Collected data
*** Block opens ***
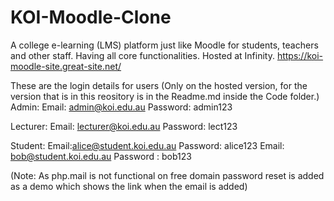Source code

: # KOI-Moodle-Clone
 A college e-learning (LMS) platform just like Moodle for students, teachers and other staff. Having all core functionalities.
 Hosted at Infinity. 
 https://koi-moodle-site.great-site.net/

These are the login details for users (Only on the hosted version, for the version that is in this reository is in the Readme.md inside the Code folder.)
Admin: 
Email: admin@koi.edu.au
Password: admin123

Lecturer:
Email: lecturer@koi.edu.au
Password: lect123

Student:
Email:alice@student.koi.edu.au
Password: alice123
Email: bob@student.koi.edu.au
Password : bob123

(Note: As php.mail is not functional on free domain password reset is added as a demo
which shows the link when the email is added)
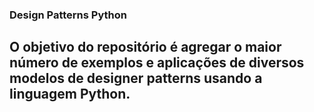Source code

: ### Design Patterns Python

## O objetivo do repositório é agregar o maior número de exemplos e aplicações de diversos modelos de designer patterns usando a linguagem Python.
*** Block closes ***
Repeat the data above exactly, leaving out any pictures it holds.

Source code

: # KOI-Moodle-Clone
 A college e-learning (LMS) platform just like Moodle for students, teachers and other staff. Having all core functionalities.
 Hosted at Infinity. 
 https://koi-moodle-site.great-site.net/

These are the login details for users (Only on the hosted version, for the version that is in this reository is in the Readme.md inside the Code folder.)
Admin: 
Email: admin@koi.edu.au
Password: admin123

Lecturer:
Email: lecturer@koi.edu.au
Password: lect123

Student:
Email:alice@student.koi.edu.au
Password: alice123
Email: bob@student.koi.edu.au
Password : bob123

(Note: As php.mail is not functional on free domain password reset is added as a demo
which shows the link when the email is added)
Source code

: ### Design Patterns Python

## O objetivo do repositório é agregar o maior número de exemplos e aplicações de diversos modelos de designer patterns usando a linguagem Python.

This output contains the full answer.